## To do
Set the pictures aside and return each record below precisely as written.

## Source data
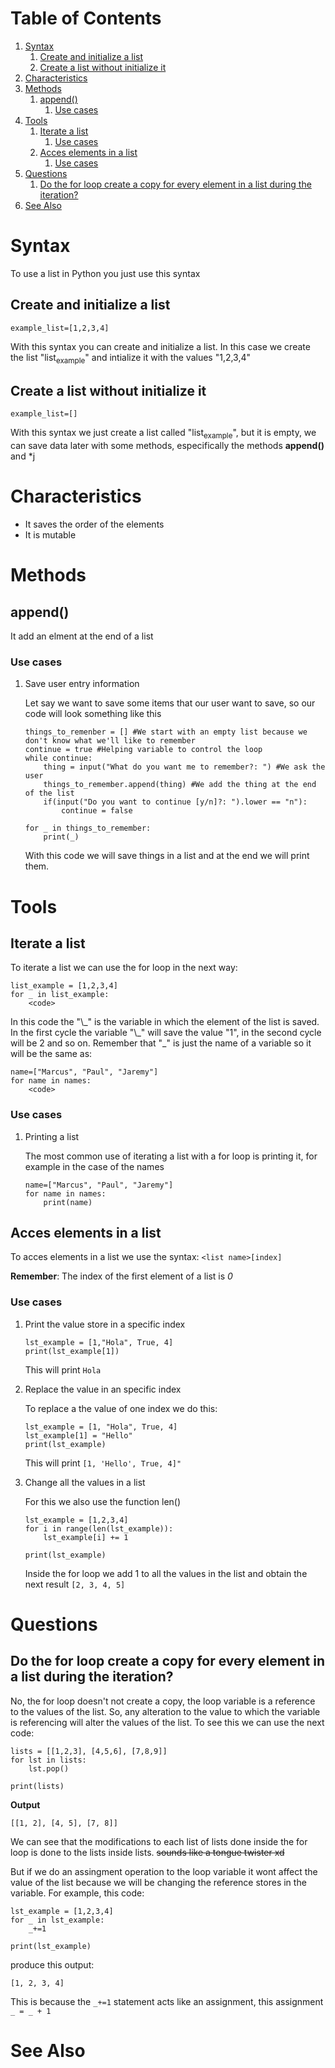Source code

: 
# Table of Contents

1.  [Syntax](#org7cc8d35)
    1.  [Create and initialize a list](#orgf573d5f)
    2.  [Create a list without initialize it](#org88e1200)
2.  [Characteristics](#org5eaa4ff)
3.  [Methods](#orgc2c1269)
    1.  [append()](#orgd326680)
        1.  [Use cases](#orgf78e439)
4.  [Tools](#orgce3732a)
    1.  [Iterate a list](#org145f949)
        1.  [Use cases](#org3f63868)
    2.  [Acces elements in a list](#org8337417)
        1.  [Use cases](#org5e2a65c)
5.  [Questions](#org64c44c0)
    1.  [Do the for loop create a copy for every element in a list during the iteration?](#org94ffa97)
6.  [See Also](#org23ab9a5)



<a id="org7cc8d35"></a>

# Syntax

To use a list in Python you just use this syntax


<a id="orgf573d5f"></a>

## Create and initialize a list

    example_list=[1,2,3,4]

With this syntax you can create and initialize a list. In this case we create the list "list<sub>example</sub>" and intialize it with the values "1,2,3,4"


<a id="org88e1200"></a>

## Create a list without initialize it

    example_list=[]

With this syntax we just create a list called "list<sub>example</sub>", but it is empty, we can save data later with some methods, especifically the methods **append()** and \*j


<a id="org5eaa4ff"></a>

# Characteristics

-   It saves the order of the elements
-   It is mutable


<a id="orgc2c1269"></a>

# Methods


<a id="orgd326680"></a>

## append()

It add an elment at the end of a list


<a id="orgf78e439"></a>

### Use cases

1.  Save user entry information

    Let say we want to save some items that our user want to save, so our code will look something like this
    
        things_to_remenber = [] #We start with an empty list because we don't know what we'll like to remember
        continue = true #Helping variable to control the loop
        while continue:
            thing = input("What do you want me to remember?: ") #We ask the user 
            things_to_remember.append(thing) #We add the thing at the end of the list
            if(input("Do you want to continue [y/n]?: ").lower == "n"):
                continue = false
        
        for _ in things_to_remember:
            print(_)
    
    With this code we will save things in a list and at the end we will print them.


<a id="orgce3732a"></a>

# Tools


<a id="org145f949"></a>

## Iterate a list

To iterate a list we can use the for loop in the next way:

    list_example = [1,2,3,4]
    for _ in list_example:
        <code>

In this code the "\\\_" is the variable in which the element of the list is saved. In the first cycle the variable "\\\_" will save the value "1", in the second cycle will be 2 and so on. Remember that "\_" is just the name of a variable so it will be the same as:

    name=["Marcus", "Paul", "Jaremy"]
    for name in names:
        <code>


<a id="org3f63868"></a>

### Use cases

1.  Printing a list

    The most common use of iterating a list with a for loop is printing it, for example in the case of the names
    
        name=["Marcus", "Paul", "Jaremy"]
        for name in names:
            print(name)


<a id="org8337417"></a>

## Acces elements in a list

To acces elements in a list we use the syntax:
`<list name>[index]`

**Remember**: The index of the first element of a list is *0*


<a id="org5e2a65c"></a>

### Use cases

1.  Print the value store in a specific index

        lst_example = [1,"Hola", True, 4]
        print(lst_example[1])
    
    This will print `Hola`

2.  Replace the value in an specific index

    To replace a the value of one index we do this:
    
        lst_example = [1, "Hola", True, 4]
        lst_example[1] = "Hello"
        print(lst_example)
    
    This will print `[1, 'Hello', True, 4]"`

3.  Change all the values in a list

    For this we also use the function len()
    
        lst_example = [1,2,3,4]
        for i in range(len(lst_example)):
            lst_example[i] += 1
        
        print(lst_example)
    
    Inside the for loop we add 1 to all the values in the list and obtain the next result `[2, 3, 4, 5]`


<a id="org64c44c0"></a>

# Questions


<a id="org94ffa97"></a>

## Do the for loop create a copy for every element in a list during the iteration?

No, the for loop doesn't not create a copy, the loop variable is a reference to the values of the list. So, any alteration to the value to which the variable is referencing will alter the values of the list. To see this we can use the next code:

    lists = [[1,2,3], [4,5,6], [7,8,9]]
    for lst in lists:
        lst.pop()
    
    print(lists)

**Output**

    [[1, 2], [4, 5], [7, 8]]

We can see that the modifications to each list of lists done inside the for loop is done to the lists inside lists. <del>sounds like a tongue twister xd</del>

But if we do an assingment operation to the loop variable it wont affect the value of the list because we will be changing the reference stores in the variable. For example, this code:

    lst_example = [1,2,3,4]
    for _ in lst_example:
        _+=1
    
    print(lst_example)

produce this output:

    [1, 2, 3, 4]

This is because the `_+=1` statement acts like an assignment, this assignment `_ = _ + 1`


<a id="org23ab9a5"></a>

# See Also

## Response for this exercise
Source code

: 
# Table of Contents

1.  [Syntax](#org7cc8d35)
    1.  [Create and initialize a list](#orgf573d5f)
    2.  [Create a list without initialize it](#org88e1200)
2.  [Characteristics](#org5eaa4ff)
3.  [Methods](#orgc2c1269)
    1.  [append()](#orgd326680)
        1.  [Use cases](#orgf78e439)
4.  [Tools](#orgce3732a)
    1.  [Iterate a list](#org145f949)
        1.  [Use cases](#org3f63868)
    2.  [Acces elements in a list](#org8337417)
        1.  [Use cases](#org5e2a65c)
5.  [Questions](#org64c44c0)
    1.  [Do the for loop create a copy for every element in a list during the iteration?](#org94ffa97)
6.  [See Also](#org23ab9a5)



<a id="org7cc8d35"></a>

# Syntax

To use a list in Python you just use this syntax


<a id="orgf573d5f"></a>

## Create and initialize a list

    example_list=[1,2,3,4]

With this syntax you can create and initialize a list. In this case we create the list "list<sub>example</sub>" and intialize it with the values "1,2,3,4"


<a id="org88e1200"></a>

## Create a list without initialize it

    example_list=[]

With this syntax we just create a list called "list<sub>example</sub>", but it is empty, we can save data later with some methods, especifically the methods **append()** and \*j


<a id="org5eaa4ff"></a>

# Characteristics

-   It saves the order of the elements
-   It is mutable


<a id="orgc2c1269"></a>

# Methods


<a id="orgd326680"></a>

## append()

It add an elment at the end of a list


<a id="orgf78e439"></a>

### Use cases

1.  Save user entry information

    Let say we want to save some items that our user want to save, so our code will look something like this
    
        things_to_remenber = [] #We start with an empty list because we don't know what we'll like to remember
        continue = true #Helping variable to control the loop
        while continue:
            thing = input("What do you want me to remember?: ") #We ask the user 
            things_to_remember.append(thing) #We add the thing at the end of the list
            if(input("Do you want to continue [y/n]?: ").lower == "n"):
                continue = false
        
        for _ in things_to_remember:
            print(_)
    
    With this code we will save things in a list and at the end we will print them.


<a id="orgce3732a"></a>

# Tools


<a id="org145f949"></a>

## Iterate a list

To iterate a list we can use the for loop in the next way:

    list_example = [1,2,3,4]
    for _ in list_example:
        <code>

In this code the "\\\_" is the variable in which the element of the list is saved. In the first cycle the variable "\\\_" will save the value "1", in the second cycle will be 2 and so on. Remember that "\_" is just the name of a variable so it will be the same as:

    name=["Marcus", "Paul", "Jaremy"]
    for name in names:
        <code>


<a id="org3f63868"></a>

### Use cases

1.  Printing a list

    The most common use of iterating a list with a for loop is printing it, for example in the case of the names
    
        name=["Marcus", "Paul", "Jaremy"]
        for name in names:
            print(name)


<a id="org8337417"></a>

## Acces elements in a list

To acces elements in a list we use the syntax:
`<list name>[index]`

**Remember**: The index of the first element of a list is *0*


<a id="org5e2a65c"></a>

### Use cases

1.  Print the value store in a specific index

        lst_example = [1,"Hola", True, 4]
        print(lst_example[1])
    
    This will print `Hola`

2.  Replace the value in an specific index

    To replace a the value of one index we do this:
    
        lst_example = [1, "Hola", True, 4]
        lst_example[1] = "Hello"
        print(lst_example)
    
    This will print `[1, 'Hello', True, 4]"`

3.  Change all the values in a list

    For this we also use the function len()
    
        lst_example = [1,2,3,4]
        for i in range(len(lst_example)):
            lst_example[i] += 1
        
        print(lst_example)
    
    Inside the for loop we add 1 to all the values in the list and obtain the next result `[2, 3, 4, 5]`


<a id="org64c44c0"></a>

# Questions


<a id="org94ffa97"></a>

## Do the for loop create a copy for every element in a list during the iteration?

No, the for loop doesn't not create a copy, the loop variable is a reference to the values of the list. So, any alteration to the value to which the variable is referencing will alter the values of the list. To see this we can use the next code:

    lists = [[1,2,3], [4,5,6], [7,8,9]]
    for lst in lists:
        lst.pop()
    
    print(lists)

**Output**

    [[1, 2], [4, 5], [7, 8]]

We can see that the modifications to each list of lists done inside the for loop is done to the lists inside lists. <del>sounds like a tongue twister xd</del>

But if we do an assingment operation to the loop variable it wont affect the value of the list because we will be changing the reference stores in the variable. For example, this code:

    lst_example = [1,2,3,4]
    for _ in lst_example:
        _+=1
    
    print(lst_example)

produce this output:

    [1, 2, 3, 4]

This is because the `_+=1` statement acts like an assignment, this assignment `_ = _ + 1`


<a id="org23ab9a5"></a>

# See Also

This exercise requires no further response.